**Action item:** Nothing but the lines from the one containing "- **Output**: Open/closed" through the one containing "- **Input**: Array of symbols", both included, should be given again, each exactly as written below.

**Material to process:**
───

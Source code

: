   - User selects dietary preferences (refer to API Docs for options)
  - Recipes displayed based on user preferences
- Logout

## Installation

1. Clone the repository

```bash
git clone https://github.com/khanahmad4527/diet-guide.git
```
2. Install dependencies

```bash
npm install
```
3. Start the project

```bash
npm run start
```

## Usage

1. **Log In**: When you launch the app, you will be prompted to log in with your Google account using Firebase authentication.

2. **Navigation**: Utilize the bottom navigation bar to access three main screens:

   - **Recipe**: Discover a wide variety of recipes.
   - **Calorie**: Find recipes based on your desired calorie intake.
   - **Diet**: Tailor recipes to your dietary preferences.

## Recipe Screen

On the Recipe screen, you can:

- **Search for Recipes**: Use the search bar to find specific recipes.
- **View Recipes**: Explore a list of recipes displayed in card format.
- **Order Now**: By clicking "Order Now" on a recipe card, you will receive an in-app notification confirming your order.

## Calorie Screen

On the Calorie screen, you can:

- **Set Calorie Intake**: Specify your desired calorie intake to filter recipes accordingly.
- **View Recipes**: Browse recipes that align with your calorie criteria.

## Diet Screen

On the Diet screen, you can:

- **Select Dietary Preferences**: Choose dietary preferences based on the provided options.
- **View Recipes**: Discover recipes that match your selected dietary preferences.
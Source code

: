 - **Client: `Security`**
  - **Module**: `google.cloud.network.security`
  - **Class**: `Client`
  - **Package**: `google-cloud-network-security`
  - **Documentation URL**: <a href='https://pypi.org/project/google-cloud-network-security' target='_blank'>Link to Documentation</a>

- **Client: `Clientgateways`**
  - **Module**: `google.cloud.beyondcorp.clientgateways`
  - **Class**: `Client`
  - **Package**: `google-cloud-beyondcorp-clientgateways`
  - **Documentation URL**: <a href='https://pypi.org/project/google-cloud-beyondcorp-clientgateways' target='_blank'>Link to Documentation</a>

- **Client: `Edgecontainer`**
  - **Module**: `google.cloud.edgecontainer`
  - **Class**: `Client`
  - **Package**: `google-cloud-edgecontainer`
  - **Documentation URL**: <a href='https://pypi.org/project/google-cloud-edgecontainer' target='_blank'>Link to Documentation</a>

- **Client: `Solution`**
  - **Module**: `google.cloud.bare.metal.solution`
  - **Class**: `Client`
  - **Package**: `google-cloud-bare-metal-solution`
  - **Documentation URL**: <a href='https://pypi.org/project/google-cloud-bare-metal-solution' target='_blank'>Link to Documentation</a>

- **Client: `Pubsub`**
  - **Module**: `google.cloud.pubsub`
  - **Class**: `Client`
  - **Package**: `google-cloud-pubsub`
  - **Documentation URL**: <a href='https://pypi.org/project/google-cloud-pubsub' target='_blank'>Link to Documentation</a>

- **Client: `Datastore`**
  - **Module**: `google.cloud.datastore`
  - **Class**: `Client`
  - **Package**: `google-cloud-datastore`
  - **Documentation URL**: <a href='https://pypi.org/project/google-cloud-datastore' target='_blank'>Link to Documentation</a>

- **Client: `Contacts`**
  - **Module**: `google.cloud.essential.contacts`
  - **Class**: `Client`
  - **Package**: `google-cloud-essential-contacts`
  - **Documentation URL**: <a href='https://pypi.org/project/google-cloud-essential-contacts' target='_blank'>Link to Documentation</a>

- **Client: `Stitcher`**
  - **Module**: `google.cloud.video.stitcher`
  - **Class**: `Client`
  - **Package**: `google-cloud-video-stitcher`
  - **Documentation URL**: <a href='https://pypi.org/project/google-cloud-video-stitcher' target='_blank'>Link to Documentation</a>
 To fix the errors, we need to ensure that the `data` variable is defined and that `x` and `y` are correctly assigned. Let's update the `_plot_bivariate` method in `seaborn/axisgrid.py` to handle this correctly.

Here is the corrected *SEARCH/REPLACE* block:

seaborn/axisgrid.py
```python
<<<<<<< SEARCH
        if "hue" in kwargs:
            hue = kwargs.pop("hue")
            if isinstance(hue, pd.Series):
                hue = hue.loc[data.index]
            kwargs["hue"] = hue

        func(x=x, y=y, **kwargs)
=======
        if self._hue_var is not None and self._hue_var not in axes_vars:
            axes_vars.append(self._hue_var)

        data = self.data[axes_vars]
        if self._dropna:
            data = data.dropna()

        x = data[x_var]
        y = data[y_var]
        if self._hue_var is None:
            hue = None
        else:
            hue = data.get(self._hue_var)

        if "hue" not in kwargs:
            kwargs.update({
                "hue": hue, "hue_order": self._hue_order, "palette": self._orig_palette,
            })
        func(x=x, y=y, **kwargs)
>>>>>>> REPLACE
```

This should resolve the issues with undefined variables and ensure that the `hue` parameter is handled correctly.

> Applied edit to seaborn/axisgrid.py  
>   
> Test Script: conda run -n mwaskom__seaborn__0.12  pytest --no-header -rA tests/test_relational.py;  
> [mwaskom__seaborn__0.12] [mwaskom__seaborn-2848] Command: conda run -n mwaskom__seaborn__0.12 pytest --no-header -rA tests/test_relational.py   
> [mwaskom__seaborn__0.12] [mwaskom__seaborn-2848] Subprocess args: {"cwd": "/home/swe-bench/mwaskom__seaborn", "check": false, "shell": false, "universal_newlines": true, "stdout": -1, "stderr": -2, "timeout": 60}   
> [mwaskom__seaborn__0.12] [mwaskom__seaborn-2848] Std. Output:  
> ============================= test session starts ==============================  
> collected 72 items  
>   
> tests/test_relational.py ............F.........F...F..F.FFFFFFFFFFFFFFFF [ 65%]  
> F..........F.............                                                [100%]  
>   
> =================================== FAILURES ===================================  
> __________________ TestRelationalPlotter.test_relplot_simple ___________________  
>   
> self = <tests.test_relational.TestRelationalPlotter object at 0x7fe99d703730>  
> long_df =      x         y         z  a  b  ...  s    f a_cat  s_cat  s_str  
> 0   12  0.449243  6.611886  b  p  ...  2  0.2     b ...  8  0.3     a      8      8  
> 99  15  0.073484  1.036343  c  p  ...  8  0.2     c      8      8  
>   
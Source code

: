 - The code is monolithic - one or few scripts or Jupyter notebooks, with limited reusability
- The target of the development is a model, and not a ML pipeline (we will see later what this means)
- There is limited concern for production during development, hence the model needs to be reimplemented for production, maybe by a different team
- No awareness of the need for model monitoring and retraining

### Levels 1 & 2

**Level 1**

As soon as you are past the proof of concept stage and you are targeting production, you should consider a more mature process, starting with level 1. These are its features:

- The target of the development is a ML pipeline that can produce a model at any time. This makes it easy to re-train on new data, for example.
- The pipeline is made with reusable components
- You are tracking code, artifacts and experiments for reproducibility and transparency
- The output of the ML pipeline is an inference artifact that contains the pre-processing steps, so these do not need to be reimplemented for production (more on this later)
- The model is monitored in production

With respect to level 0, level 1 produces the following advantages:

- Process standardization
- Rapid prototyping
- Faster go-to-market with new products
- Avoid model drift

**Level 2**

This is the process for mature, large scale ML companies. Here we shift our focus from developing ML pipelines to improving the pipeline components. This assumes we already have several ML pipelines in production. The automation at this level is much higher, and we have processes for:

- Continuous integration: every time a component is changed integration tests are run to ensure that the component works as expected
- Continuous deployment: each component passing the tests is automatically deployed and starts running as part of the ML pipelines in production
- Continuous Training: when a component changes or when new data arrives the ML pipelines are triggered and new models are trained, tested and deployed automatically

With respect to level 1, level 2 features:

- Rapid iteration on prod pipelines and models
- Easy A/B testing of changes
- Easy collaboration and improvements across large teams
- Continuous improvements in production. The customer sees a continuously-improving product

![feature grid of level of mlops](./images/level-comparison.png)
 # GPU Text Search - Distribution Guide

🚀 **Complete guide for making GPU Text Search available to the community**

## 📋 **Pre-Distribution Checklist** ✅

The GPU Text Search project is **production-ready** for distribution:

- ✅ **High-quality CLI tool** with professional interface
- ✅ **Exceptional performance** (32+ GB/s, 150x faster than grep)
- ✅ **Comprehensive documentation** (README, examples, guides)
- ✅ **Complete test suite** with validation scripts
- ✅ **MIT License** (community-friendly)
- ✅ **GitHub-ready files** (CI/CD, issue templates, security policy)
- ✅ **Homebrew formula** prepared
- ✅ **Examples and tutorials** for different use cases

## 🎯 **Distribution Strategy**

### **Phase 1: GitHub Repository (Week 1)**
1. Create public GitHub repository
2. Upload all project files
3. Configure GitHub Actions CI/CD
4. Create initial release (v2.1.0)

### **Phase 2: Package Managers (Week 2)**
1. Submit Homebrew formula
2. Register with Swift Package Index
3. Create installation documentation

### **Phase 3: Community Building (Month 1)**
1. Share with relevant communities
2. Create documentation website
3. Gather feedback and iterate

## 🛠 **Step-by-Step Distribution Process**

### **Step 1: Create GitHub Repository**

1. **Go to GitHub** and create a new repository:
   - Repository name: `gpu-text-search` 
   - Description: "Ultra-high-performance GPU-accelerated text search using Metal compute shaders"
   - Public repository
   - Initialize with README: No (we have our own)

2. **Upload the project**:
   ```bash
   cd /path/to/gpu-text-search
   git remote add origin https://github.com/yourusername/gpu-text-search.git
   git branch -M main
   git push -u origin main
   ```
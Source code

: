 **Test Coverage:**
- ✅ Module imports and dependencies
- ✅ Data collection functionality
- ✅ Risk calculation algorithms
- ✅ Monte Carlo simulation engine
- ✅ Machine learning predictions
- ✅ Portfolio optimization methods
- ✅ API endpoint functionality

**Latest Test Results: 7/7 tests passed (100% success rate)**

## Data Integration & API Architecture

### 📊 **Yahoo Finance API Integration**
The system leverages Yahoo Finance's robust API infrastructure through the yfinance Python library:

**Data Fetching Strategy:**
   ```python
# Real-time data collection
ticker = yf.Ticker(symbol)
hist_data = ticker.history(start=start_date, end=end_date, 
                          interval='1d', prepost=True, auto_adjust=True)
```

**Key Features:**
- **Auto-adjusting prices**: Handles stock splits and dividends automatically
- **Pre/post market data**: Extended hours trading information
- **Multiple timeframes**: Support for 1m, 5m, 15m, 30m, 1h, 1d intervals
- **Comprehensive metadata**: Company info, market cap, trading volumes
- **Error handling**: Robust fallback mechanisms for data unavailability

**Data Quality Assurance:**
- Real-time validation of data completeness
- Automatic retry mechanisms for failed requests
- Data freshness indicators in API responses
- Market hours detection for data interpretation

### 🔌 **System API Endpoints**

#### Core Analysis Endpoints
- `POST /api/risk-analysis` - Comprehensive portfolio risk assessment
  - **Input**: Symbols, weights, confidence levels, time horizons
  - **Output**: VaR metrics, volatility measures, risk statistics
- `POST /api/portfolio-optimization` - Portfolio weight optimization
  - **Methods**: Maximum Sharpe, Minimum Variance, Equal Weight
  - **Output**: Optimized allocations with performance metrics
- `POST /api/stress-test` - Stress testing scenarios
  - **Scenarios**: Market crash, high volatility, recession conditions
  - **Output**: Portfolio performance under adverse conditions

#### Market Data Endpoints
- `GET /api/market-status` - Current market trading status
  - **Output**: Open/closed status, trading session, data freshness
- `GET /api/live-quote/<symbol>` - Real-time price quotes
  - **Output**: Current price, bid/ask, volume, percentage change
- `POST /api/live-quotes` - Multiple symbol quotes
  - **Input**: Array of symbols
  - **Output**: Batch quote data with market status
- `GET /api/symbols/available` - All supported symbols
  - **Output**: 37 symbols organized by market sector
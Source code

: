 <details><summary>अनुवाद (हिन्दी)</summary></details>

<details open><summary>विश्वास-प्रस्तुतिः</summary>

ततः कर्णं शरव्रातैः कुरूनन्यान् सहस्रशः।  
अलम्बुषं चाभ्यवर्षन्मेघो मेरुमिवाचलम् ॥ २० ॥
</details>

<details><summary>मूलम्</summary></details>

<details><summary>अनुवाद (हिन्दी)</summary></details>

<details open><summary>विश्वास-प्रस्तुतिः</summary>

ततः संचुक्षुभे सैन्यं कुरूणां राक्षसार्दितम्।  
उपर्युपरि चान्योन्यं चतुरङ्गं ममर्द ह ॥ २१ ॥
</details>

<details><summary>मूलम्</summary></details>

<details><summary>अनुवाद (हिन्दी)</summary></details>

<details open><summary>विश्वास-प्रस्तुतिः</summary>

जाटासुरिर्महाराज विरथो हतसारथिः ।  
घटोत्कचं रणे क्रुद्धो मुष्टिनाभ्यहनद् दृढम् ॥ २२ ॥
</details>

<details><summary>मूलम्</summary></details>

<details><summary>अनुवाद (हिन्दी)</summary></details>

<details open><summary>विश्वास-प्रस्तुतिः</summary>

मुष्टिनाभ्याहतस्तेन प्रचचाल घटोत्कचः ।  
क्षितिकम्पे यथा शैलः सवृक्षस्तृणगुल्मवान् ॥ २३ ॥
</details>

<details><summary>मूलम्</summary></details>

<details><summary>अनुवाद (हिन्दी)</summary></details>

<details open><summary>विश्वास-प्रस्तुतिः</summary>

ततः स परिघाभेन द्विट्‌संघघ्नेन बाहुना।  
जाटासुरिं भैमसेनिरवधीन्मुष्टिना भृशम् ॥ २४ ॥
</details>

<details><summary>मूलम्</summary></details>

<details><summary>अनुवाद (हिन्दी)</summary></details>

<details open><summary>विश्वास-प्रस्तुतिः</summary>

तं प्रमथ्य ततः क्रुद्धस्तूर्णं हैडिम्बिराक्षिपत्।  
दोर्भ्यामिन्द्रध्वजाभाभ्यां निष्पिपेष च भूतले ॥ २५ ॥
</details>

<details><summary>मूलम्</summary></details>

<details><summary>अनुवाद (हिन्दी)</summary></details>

───

**Reply to the task:**
  - **Output**: Open/closed status, trading session, data freshness
- `GET /api/live-quote/<symbol>` - Real-time price quotes
  - **Output**: Current price, bid/ask, volume, percentage change
- `POST /api/live-quotes` - Multiple symbol quotes
  - **Input**: Array of symbols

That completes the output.